In assessing the current set of solutions and resources at the disposal of the United States, we have a fixed and known numbers of ventilators and ICU beds. We also have a fixed and known numbers of doctors, personally protective equipment (PPE), emergency medical staff, etc. Epidemiologists have studied the virus, they have reviewed data from all countries who have faced this foe before and they understand the nature of the spread, as well as the nature of the affliction to infected patients. In the United States we have an assembled task force, and an entire agency, the CDC ready to make predictions, and many are asking who do I believe? Do I believe there will be up to 200,000 deaths associated with this virus in our country? Is that a reasonable expectation? How did the scientists arrive at this number?

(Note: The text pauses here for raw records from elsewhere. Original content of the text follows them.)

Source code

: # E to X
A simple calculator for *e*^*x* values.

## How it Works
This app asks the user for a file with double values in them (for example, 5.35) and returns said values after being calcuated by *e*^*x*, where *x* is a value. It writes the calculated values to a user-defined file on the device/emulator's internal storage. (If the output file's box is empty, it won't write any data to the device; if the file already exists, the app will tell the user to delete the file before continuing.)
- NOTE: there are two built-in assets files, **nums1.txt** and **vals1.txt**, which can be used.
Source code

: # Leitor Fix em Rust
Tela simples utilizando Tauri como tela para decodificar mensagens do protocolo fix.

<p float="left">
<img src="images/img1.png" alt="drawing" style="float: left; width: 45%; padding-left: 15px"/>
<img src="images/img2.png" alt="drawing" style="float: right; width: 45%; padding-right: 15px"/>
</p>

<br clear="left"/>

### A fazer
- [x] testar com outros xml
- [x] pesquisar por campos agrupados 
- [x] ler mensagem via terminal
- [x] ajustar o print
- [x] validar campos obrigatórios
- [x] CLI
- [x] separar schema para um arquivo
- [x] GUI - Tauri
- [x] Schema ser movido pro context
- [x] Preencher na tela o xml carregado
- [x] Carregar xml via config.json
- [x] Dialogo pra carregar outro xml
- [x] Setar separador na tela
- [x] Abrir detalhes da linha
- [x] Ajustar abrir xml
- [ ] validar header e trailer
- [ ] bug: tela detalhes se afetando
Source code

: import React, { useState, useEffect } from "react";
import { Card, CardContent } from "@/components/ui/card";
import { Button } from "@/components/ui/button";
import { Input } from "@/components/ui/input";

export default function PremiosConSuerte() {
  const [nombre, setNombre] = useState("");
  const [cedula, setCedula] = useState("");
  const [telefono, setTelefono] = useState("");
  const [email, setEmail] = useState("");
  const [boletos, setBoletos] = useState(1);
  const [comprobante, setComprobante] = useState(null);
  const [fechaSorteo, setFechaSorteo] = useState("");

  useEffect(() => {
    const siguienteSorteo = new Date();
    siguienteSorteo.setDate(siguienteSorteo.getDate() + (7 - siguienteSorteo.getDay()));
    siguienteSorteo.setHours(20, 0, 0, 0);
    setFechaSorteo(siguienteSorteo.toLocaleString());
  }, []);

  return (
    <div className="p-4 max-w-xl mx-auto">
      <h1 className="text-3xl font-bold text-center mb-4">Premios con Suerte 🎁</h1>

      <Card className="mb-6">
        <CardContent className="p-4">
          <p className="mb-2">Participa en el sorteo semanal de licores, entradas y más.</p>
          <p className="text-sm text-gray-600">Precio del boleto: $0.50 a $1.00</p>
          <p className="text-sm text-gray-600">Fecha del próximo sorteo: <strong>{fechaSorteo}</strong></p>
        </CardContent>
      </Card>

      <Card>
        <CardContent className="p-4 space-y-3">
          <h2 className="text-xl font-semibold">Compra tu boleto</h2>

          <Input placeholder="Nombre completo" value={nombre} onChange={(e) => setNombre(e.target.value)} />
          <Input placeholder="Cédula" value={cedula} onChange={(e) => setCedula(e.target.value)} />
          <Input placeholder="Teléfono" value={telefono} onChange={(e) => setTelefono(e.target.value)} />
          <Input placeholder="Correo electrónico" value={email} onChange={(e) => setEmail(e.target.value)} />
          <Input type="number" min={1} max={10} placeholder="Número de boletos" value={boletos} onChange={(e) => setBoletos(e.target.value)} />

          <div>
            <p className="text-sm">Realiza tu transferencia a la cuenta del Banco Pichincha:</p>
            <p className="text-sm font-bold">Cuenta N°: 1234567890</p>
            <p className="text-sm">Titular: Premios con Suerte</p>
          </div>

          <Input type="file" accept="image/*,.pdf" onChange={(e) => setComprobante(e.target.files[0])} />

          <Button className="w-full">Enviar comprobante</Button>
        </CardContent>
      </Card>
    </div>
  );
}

While we are not inside the minds of Doctors Fauci and Birx, to know precisely how they arrived at their recently publicized estimate of fatalities, we can assume that as scientists, these numbers were based on facts and epidemiological models. But as a data scientist, it is clear to me that every model will have limitations of variables that it cannot take into account, so no model is perfect. To provide a worst-case scenario, we took the fatality rate seen by Italy (the country who has lost the most souls) and applied it to the US population. Italy has a population of approximately 60.5 million, the United States has a population of about 331 million. This makes the United States population about 5.5 times larger than Italy. Our worst-case expectation is that approximately 55,000 citizens would succumb to the virus and not 200,000.

In other words,

  • Italy has a population of 60.46 million. As of March 29, there were 10,023 deaths for a rate of .00016577.
  • Applying this rate to the population of the United States of 331,000,000 we would realize an ultimate number of deaths of 54,871. While this number is wholly unacceptable and shockingly large, it is still only about 25% of what Dr. Birx and Dr. Fauci have been projecting in the last couple of days.
To counterpoint the view of the scientists who are dealing with the facts as we know them now, the fixed resources that are counted and in place, we have a president with aspirations. The president is being optimistic and looking ahead when some of the fixed resources have been supplemented. Perhaps our president is overly optimistic. He is looking at the problem from many angles, with an eye of breaking the problem down with more resources. The president hopes to bring down the deaths by:
  • Producing more ventilators so that lack of resources in this regard does not contribute to deaths,
  • Reduction of regulations to speed vaccines and other medicines thus curing more people who might die were these medicines not available
  • Imposing travel advisories and talking up the virtues of the citizens in the United States to appeal to our sense of right and wrong to stay home, thus limiting the spread of the disease by the non-compliant citizens.
We have no idea what kind of reduction of deaths we would see from increased production of ventilators, or the increased production of medicines. These are precisely the kind of variables not included in current models. The one thing the model can account for, however is how compliance would impact the spread of the disease. This is a purely mathematical relationship.

The central issue is, we need to, as a country see that EVERYONE comply with the stay at home order, or it just doesn’t work. Some people just don’t want to sacrifice a little to achieve a goal. This is the crux of the problem, and as a free country, we have difficulty in taking away another citizen’s freedoms.

When we hear the words from our leadership, we all have a role to play, it is true. For many the role is to simply stay home. Don’t connect with others no matter how inconsequential you think it is. Call on the phone or skype or Facetime. That is OK. But person to person contact is NOT OK.

Our next update will be on April 7th.